Common toolkits like RDKit and Open Babel use conformation generation algorithms and force fields trained on large datasets of “normal” molecules. They have a built-in memory for the standard 109.5° bond angle of an sp³ carbon and the 120° of an sp² carbon. But the bonds in strained ring systems are like steel bars that have been bent out of shape; their angles and lengths deviate from the norm. Standard algorithms get confused by this. They either fail with an error or force standard rules onto the molecule, generating a physically impossible conformation.
A Better “Recipe”
The strainedSMILES2xyz workflow from the Svatunek Lab combines existing tools (RDKit, ORCA) in a smarter way. It’s like an experienced chef who knows when to use high heat and when to simmer.
Here’s how it works:
First, loosen RDKit’s constraints. This is the clever part. Instead of abandoning RDKit, it first uses it to generate an initial conformation but with relaxed geometric constraints. This is like telling RDKit, “Don’t be too strict, just give me a rough shape to start with. I know this molecule is a bit weird.”
Second, enumerate the possibilities. A SMILES string can have stereochemical ambiguities. The workflow systematically generates all possible stereoisomers to ensure the correct conformation isn’t missed due to an initial misinterpretation.

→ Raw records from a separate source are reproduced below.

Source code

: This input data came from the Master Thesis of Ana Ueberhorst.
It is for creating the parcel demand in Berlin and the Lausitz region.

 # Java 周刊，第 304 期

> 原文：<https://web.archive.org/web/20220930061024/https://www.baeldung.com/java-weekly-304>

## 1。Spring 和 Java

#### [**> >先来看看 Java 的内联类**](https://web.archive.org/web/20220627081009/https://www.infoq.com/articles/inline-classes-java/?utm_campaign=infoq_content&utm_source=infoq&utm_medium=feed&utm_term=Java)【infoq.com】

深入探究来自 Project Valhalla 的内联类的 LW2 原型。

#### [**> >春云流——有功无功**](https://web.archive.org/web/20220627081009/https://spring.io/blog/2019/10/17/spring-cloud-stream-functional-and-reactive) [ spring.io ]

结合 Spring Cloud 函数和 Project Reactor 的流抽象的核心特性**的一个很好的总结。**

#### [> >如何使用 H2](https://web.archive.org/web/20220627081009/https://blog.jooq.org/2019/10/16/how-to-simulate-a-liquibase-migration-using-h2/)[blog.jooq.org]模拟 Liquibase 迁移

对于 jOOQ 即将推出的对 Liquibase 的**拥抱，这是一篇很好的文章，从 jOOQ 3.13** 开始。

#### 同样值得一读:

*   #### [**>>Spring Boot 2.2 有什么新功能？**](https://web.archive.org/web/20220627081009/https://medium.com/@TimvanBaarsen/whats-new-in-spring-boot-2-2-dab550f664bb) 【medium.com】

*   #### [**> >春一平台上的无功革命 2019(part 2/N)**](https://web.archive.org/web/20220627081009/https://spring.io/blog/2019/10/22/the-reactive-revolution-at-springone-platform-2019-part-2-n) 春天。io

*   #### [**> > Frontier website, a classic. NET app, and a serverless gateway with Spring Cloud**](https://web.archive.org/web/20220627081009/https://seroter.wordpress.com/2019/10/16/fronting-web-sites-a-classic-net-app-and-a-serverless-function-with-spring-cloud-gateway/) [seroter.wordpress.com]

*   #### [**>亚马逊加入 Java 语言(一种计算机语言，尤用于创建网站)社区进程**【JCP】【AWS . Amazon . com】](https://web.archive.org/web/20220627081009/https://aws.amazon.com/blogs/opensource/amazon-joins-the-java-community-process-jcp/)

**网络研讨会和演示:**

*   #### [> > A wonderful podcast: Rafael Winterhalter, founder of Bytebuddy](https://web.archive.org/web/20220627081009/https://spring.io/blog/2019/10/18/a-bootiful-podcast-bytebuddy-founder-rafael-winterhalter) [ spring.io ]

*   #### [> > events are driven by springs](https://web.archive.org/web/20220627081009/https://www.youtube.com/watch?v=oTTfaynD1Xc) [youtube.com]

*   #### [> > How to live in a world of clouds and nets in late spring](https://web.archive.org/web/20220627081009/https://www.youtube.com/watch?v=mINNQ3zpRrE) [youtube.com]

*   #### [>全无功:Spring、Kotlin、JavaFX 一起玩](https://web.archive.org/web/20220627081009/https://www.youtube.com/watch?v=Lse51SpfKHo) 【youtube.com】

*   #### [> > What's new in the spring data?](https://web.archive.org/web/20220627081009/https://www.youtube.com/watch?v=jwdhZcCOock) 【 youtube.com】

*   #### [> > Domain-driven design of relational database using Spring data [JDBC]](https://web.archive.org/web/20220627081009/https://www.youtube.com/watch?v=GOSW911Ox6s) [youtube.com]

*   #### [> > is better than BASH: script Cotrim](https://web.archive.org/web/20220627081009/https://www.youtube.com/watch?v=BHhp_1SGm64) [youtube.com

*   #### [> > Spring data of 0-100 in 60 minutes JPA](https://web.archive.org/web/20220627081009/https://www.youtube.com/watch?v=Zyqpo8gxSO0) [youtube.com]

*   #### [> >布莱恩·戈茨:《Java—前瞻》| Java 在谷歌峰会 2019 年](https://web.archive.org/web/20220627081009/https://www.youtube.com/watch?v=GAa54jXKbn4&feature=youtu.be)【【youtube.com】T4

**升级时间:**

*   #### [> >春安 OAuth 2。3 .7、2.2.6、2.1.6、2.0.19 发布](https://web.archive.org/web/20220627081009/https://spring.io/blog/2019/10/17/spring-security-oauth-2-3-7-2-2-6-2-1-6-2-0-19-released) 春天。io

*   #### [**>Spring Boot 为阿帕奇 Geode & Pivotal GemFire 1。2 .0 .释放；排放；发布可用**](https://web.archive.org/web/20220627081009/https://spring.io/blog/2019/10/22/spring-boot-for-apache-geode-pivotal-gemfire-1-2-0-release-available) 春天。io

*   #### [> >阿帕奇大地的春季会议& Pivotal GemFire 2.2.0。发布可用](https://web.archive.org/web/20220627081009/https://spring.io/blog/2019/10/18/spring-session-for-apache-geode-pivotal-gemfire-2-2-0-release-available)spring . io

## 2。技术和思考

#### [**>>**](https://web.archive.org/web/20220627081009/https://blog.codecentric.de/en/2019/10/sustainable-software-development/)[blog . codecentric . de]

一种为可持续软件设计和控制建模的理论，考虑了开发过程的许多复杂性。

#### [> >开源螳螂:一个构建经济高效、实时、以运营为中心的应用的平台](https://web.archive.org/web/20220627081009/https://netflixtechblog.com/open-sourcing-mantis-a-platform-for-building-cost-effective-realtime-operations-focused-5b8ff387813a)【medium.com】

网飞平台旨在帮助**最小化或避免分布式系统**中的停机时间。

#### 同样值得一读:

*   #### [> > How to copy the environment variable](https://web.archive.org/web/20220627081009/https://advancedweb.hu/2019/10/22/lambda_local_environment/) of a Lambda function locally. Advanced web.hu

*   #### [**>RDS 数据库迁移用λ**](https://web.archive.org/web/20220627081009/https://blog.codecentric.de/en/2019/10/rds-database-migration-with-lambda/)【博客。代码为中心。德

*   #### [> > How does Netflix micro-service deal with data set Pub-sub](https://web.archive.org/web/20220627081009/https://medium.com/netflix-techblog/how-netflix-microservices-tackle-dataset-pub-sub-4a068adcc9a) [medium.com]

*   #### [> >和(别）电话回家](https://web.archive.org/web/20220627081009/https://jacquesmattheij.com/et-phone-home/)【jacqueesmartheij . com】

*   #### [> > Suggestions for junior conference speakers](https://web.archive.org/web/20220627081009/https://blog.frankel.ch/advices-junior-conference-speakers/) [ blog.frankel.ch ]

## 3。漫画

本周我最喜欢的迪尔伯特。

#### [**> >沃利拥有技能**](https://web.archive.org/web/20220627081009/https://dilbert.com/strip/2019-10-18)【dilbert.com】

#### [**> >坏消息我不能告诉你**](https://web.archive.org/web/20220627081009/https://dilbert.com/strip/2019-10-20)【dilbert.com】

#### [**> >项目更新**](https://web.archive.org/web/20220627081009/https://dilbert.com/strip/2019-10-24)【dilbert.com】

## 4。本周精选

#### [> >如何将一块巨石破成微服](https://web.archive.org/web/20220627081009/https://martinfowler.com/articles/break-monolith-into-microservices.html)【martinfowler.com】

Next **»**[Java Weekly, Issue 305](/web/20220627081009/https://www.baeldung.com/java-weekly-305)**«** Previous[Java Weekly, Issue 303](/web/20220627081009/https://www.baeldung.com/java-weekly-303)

Third, run a preliminary optimization with a force field. Once it has the rough 3D structures, it uses a computationally cheap force field (like MMFF94) to quickly screen and optimize them, weeding out the most unreasonable conformations.
Fourth, bring in the heavy machinery: quantum chemistry. This is the key to quality. The best conformation from the previous steps is handed over to the ORCA software package for final geometry optimization using a semi-empirical quantum method (GFN2-xTB). Force fields are based on empirical rules, but quantum chemistry methods calculate from the electronic structure, which gives much higher accuracy for these unusual electronic arrangements and bonding. It’s like using a precision instrument for the final finishing touches on a part to ensure its dimensions are perfect.
How well does it work?
The researchers validated the workflow on a test set of 32 strained and unstrained molecules. The results showed that strainedSMILES2xyz generated the correct geometry in almost all cases, outperforming RDKit, Open Babel, and ChemDoodle 3D. It even handled molecules that caused other tools to fail completely.
The speed is also acceptable, taking only about 20 seconds for the most complex molecules. This means it can be integrated into daily computational workflows, whether for handling a single difficult molecule or converting an entire compound library.
For researchers, having a reliable, automated tool to handle such a fundamental yet critical task saves a lot of time spent manually checking and fixing models. Its value is particularly clear when you’re designing molecules with new, non-classical scaffolds. The tool is released as an open-source Python package and Jupyter notebook, making it easy to use and adapt.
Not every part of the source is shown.